Join the Hypoglycemia Expert Team

6 years 3 months ago

PQCNC is recruiting for the Hypoglycemia Expert Team. In ASNS 58 of you statewide (Parents, Pharmacists, Nurses, Practitioners, Docs, Hospital Leaders, DPH folks, Infection Control Specialists) joined to design the aim statement, action plan, and key data elements to be deployed in ASNS. We hope 100 folks will step up to help craft Hypoglycemia! 

What’s required? An interest, a willingness to read some basic background evidence, and commitment to try and attend webinars and share your feedback and suggestions either on webinars or via email.  

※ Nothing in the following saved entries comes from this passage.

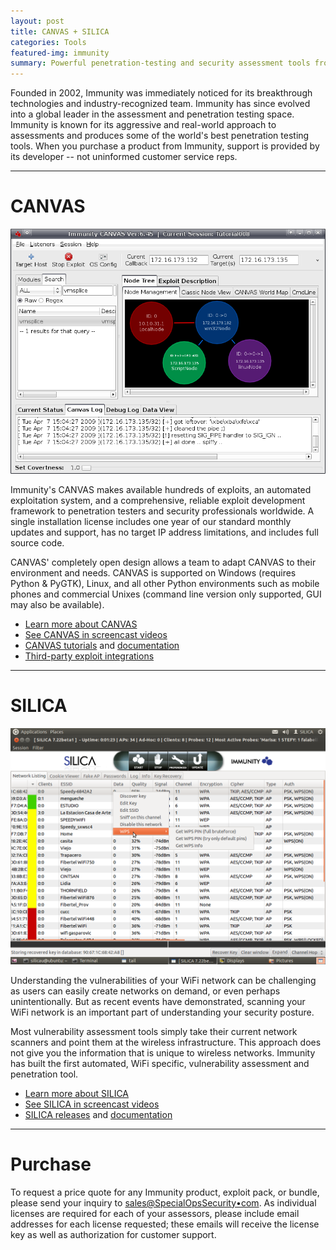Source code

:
 ```yaml
---
layout: post
title: CANVAS + SILICA
categories: Tools
featured-img: immunity
summary: Powerful penetration-testing and security assessment tools from Immunity (AppGate)
---
```


Founded in 2002, Immunity was immediately noticed for its breakthrough technologies and industry-recognized team. Immunity has since evolved into a global leader in the assessment and penetration testing space. Immunity is known for its aggressive and real-world approach to assessments and produces some of the world's best penetration testing tools. When you purchase a product from Immunity, support is provided by its developer -- not uninformed customer service reps.

<hr>

# CANVAS

[![CANVAS](/assets/tools/canvas.png)](https://www.immunityinc.com/products/canvas/)

Immunity's CANVAS makes available hundreds of exploits, an automated exploitation system, and a comprehensive, reliable exploit development framework to penetration testers and security professionals worldwide. A single installation license includes one year of our standard monthly updates and support, has no target IP address limitations, and includes full source code.

CANVAS' completely open design allows a team to adapt CANVAS to their environment and needs. CANVAS is supported on Windows (requires Python & PyGTK), Linux, and all other Python environments such as mobile phones and commercial Unixes (command line version only supported, GUI may also be available).

* [Learn more about CANVAS](https://www.immunityinc.com/products/canvas/)
* [See CANVAS in screencast videos](https://vimeo.com/showcase/3385053)
* [CANVAS tutorials](https://www.immunityinc.com/products/canvas/tutorials.html) and [documentation](https://www.immunityinc.com/products/canvas/documentation.html)
* [Third-party exploit integrations](https://www.immunityinc.com/products/canvas/canvas-third-party-products.html)

<hr>

# SILICA

[![SILICA](/assets/tools/silica.png)](https://www.immunityinc.com/products/silica/)

Understanding the vulnerabilities of your WiFi network can be challenging as users can easily create networks on demand, or even perhaps unintentionally. But as recent events have demonstrated, scanning your WiFi network is an important part of understanding your security posture.

Most vulnerability assessment tools simply take their current network scanners and point them at the wireless infrastructure. This approach does not give you the information that is unique to wireless networks. Immunity has built the first automated, WiFi specific, vulnerability assessment and penetration tool.

* [Learn more about SILICA](https://www.immunityinc.com/products/silica/)
* [See SILICA in screencast videos](https://vimeo.com/showcase/3385057)
* [SILICA releases](https://www.immunityinc.com/products/silica/releases.html) and [documentation](https://www.immunityinc.com/products/silica/documentation.html)

<hr>

# Purchase

To request a price quote for any Immunity product, exploit pack, or bundle, please send your inquiry to [sales@SpecialOpsSecurity•com](#). As individual licenses are required for each of your assessors, please include email addresses for each license requested; these emails will receive the license key as well as authorization for customer support. 
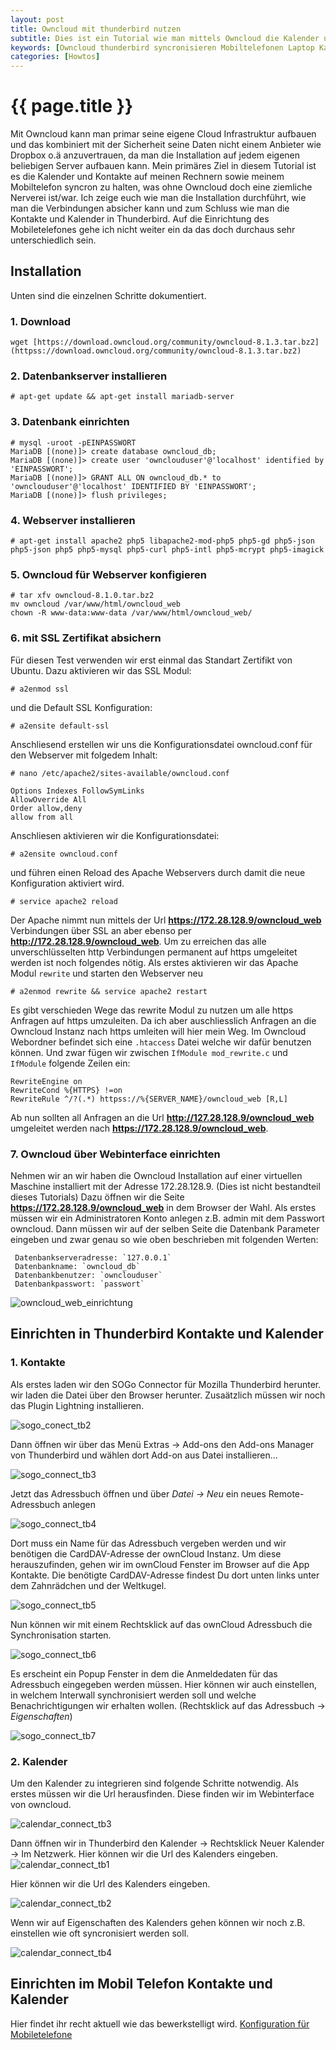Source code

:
 ```yaml
---
layout: post
title: Owncloud mit thunderbird nutzen
subtitle: Dies ist ein Tutorial wie man mittels Owncloud die Kalender und Kontakte zwischen Rechnern und Mobiltelefonen syncronisieren kann.
keywords: [Owncloud thunderbird syncronisieren Mobiltelefonen Laptop Kalender Kontakte]
categories: [Howtos]
---
```

# {{ page.title }}

Mit Owncloud kann man primar seine eigene Cloud Infrastruktur aufbauen und das kombiniert mit der Sicherheit seine Daten nicht einem Anbieter wie Dropbox o.ä anzuvertrauen, da man die Installation auf jedem eigenen beliebigen Server aufbauen kann. Mein primäres Ziel in diesem Tutorial ist es die Kalender und Kontakte auf meinen Rechnern sowie meinem Mobiltelefon syncron zu halten, was ohne Owncloud doch eine ziemliche Nerverei ist/war. Ich zeige euch wie man die Installation durchführt, wie man die Verbindungen absicher kann und zum Schluss wie man die Kontakte und Kalender in Thunderbird. Auf die Einrichtung des Mobiletelefones gehe ich nicht weiter ein da das doch durchaus sehr unterschiedlich sein.

## Installation

Unten sind die einzelnen Schritte dokumentiert.

### 1\. Download

```
wget [https://download.owncloud.org/community/owncloud-8.1.3.tar.bz2](httpss://download.owncloud.org/community/owncloud-8.1.3.tar.bz2)
```

### 2\. Datenbankserver installieren

```
# apt-get update && apt-get install mariadb-server
```

### 3\. Datenbank einrichten

```
# mysql -uroot -pEINPASSWORT
MariaDB [(none)]> create database owncloud_db;
MariaDB [(none)]> create user 'ownclouduser'@'localhost' identified by 'EINPASSWORT';
MariaDB [(none)]> GRANT ALL ON owncloud_db.* to 'ownclouduser'@'localhost' IDENTIFIED BY 'EINPASSWORT';
MariaDB [(none)]> flush privileges;
```

### 4\. Webserver installieren

```
# apt-get install apache2 php5 libapache2-mod-php5 php5-gd php5-json php5-json php5 php5-mysql php5-curl php5-intl php5-mcrypt php5-imagick
```

### 5\. Owncloud für Webserver konfigieren

```
# tar xfv owncloud-8.1.0.tar.bz2
mv owncloud /var/www/html/owncloud_web
chown -R www-data:www-data /var/www/html/owncloud_web/
```

### 6\. mit SSL Zertifikat absichern

Für diesen Test verwenden wir erst einmal das Standart Zertifikt von Ubuntu. Dazu aktivieren wir das SSL Modul:

```
# a2enmod ssl
```

und die Default SSL Konfiguration:

```
# a2ensite default-ssl
```

Anschliesend erstellen wir uns die Konfigurationsdatei owncloud.conf für den Webserver mit folgedem Inhalt:

```
# nano /etc/apache2/sites-available/owncloud.conf
```

```
Options Indexes FollowSymLinks
AllowOverride All
Order allow,deny
allow from all
```

Anschliesen aktivieren wir die Konfigurationsdatei:

```
# a2ensite owncloud.conf
```

und führen einen Reload des Apache Webservers durch damit die neue Konfiguration aktiviert wird.

```
# service apache2 reload
```

Der Apache nimmt nun mittels der Url **https://172.28.128.9/owncloud_web** Verbindungen über SSL an aber ebenso per **http://172.28.128.9/owncloud_web**. Um zu erreichen das alle unverschlüsselten http Verbindungen permanent auf https umgeleitet werden ist noch folgendes nötig. Als erstes aktivieren wir das Apache Modul `rewrite` und starten den Webserver neu

```
# a2enmod rewrite && service apache2 restart
```

Es gibt verschieden Wege das rewrite Modul zu nutzen um alle https Anfragen auf https umzuleiten. Da ich aber auschliesslich Anfragen an die Owncloud Instanz nach https umleiten will hier mein Weg. Im Owncloud Webordner befindet sich eine `.htaccess` Datei welche wir dafür benutzen können. Und zwar fügen wir zwischen `IfModule mod_rewrite.c` und `IfModule` folgende Zeilen ein:

```
RewriteEngine on
RewriteCond %{HTTPS} !=on
RewriteRule ^/?(.*) httpss://%{SERVER_NAME}/owncloud_web [R,L]
```

Ab nun sollten all Anfragen an die Url **http://127.28.128.9/owncloud_web** umgeleitet werden nach **https://172.28.128.9/owncloud_web**.

### 7\. Owncloud über Webinterface einrichten

Nehmen wir an wir haben die Owncloud Installation auf einer virtuellen Maschine installiert mit der Adresse 172.28.128.9. (Dies ist nicht bestandteil dieses Tutorials) Dazu öffnen wir die Seite **https://172.28.128.9/owncloud_web** in dem Browser der Wahl. Als erstes müssen wir ein Administratoren Konto anlegen z.B. admin mit dem Passwort owncloud. Dann müssen wir auf der selben Seite die Datenbank Parameter eingeben und zwar genau so wie oben beschrieben mit folgenden Werten:

```
 Datenbankserveradresse: `127.0.0.1`
 Datenbankname: `owncloud_db`
 Datenbankbenutzer: `ownclouduser`
 Datenbankpasswort: `passwort`
```

![owncloud_web_einrichtung](https://www.elastic2ls.com/wp-content/uploads/2015/07/owncloud_web_einrichtung-300x222.png)

## Einrichten in Thunderbird Kontakte und Kalender

### 1\. Kontakte

Als erstes laden wir den SOGo Connector für Mozilla Thunderbird herunter. wir laden die Datei über den Browser herunter. Zusaätzlich müssen wir noch das Plugin Lightning installieren.

![sogo_conect_tb2](https://www.elastic2ls.com/wp-content/uploads/2015/07/sogo_conect_tb2-300x218.png)

Dann öffnen wir über das Menü Extras -> Add-ons den Add-ons Manager von Thunderbird und wählen dort Add-on aus Datei installieren…

![sogo_connect_tb3](https://www.elastic2ls.com/wp-content/uploads/2015/07/sogo_connect_tb3-300x49.png)

Jetzt das Adressbuch öffnen und über _Datei -> Neu_ ein neues Remote-Adressbuch anlegen

![sogo_connect_tb4](https://www.elastic2ls.com/wp-content/uploads/2015/07/sogo_connect_tb4-300x147.png)

Dort muss ein Name für das Adressbuch vergeben werden und wir benötigen die CardDAV-Adresse der ownCloud Instanz. Um diese herauszufinden, gehen wir im ownCloud Fenster im Browser auf die App Kontakte. Die benötigte CardDAV-Adresse findest Du dort unten links unter dem Zahnrädchen und der Weltkugel.

![sogo_connect_tb5](https://www.elastic2ls.com/wp-content/uploads/2015/07/sogo_connect_tb5.png)

Nun können wir mit einem Rechtsklick auf das ownCloud Adressbuch die Synchronisation starten.

![sogo_connect_tb6](https://www.elastic2ls.com/wp-content/uploads/2015/07/sogo_connect_tb6-300x164.png)

Es erscheint ein Popup Fenster in dem die Anmeldedaten für das Adressbuch eingegeben werden müssen. Hier können wir auch einstellen, in welchem Interwall synchronisiert werden soll und welche Benachrichtigungen wir erhalten wollen. (Rechtsklick auf das Adressbuch -> _Eigenschaften_)

![sogo_connect_tb7](https://www.elastic2ls.com/wp-content/uploads/2015/07/sogo_connect_tb7-300x167.png)

### 2\. Kalender

Um den Kalender zu integrieren sind folgende Schritte notwendig. Als erstes müssen wir die Url herausfinden. Diese finden wir im Webinterface von owncloud.

![calendar_connect_tb3](https://www.elastic2ls.com/wp-content/uploads/2015/07/calendar_connect_tb3.png)

Dann öffnen wir in Thunderbird den Kalender -> Rechtsklick Neuer Kalender -> Im Netzwerk. Hier können wir die Url des Kalenders eingeben. ![calendar_connect_tb1](https://www.elastic2ls.com/wp-content/uploads/2015/07/calendar_connect_tb1-300x223.png)

Hier können wir die Url des Kalenders eingeben.

![calendar_connect_tb2](https://www.elastic2ls.com/wp-content/uploads/2015/07/calendar_connect_tb2-300x219.png)

Wenn wir auf Eigenschaften des Kalenders gehen können wir noch z.B. einstellen wie oft syncronisiert werden soll.

![calendar_connect_tb4](https://www.elastic2ls.com/wp-content/uploads/2015/07/calendar_connect_tb4-300x179.png)

## Einrichten im Mobil Telefon Kontakte und Kalender

Hier findet ihr recht aktuell wie das bewerkstelligt wird. [Konfiguration für Mobiletelefone](https://www.connect.de/ratgeber/konfiguration-caldav-und-carddav-1540275.html)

The success of any PQCNC initiative starts with the commitment of an Expert Team that owns the challenge, feels its urgency and relentlessly develops an aim statement, action plan and measures that will lead hospitals to change practice. Be part of the solution. Click here to join the PQCNC Hypoglycemia Expert Team.

Why Hypoglcemia?  

Because hypoglycemia is the scourge of nurseries and NICUs. Estimates are hypoglycemia occurs in 5-15% of newborns. There are potential short and long term developmental risk factors. There is uncertainty about what normal glucose levels are in newborns. There are variable treatment algorithms used for its evaluation and treatment. The evaluation of hypoglycemic babies requires separation of mom and baby. This often interrupts skin to skin time, an antagonist to hypoglycemia, and interferes with the establishment of breastfeeding. In the worst cases, intravenous fluids are required often with the newborn completely separated from the mother in a special care area or NICU. 

Hypoglycemia offers PQCNC teams, collaborating together, a tremendous opportunity to standardize care within hospitals for this challenging problem, bring Newborn and NICU teams together, limit separation of mother and baby, support breastfeeding, encourage skin to skin care, consider evolving therapies like glucose gel and limit hospital days in the NICU. If we replicate the participation in Hypoglycemia that we have with ASNS, we can potentially impact the care of 5000 babies and mothers statewide. This project screams PQCNC….spreading best practices, partnering with patients and families, and optimizing resources.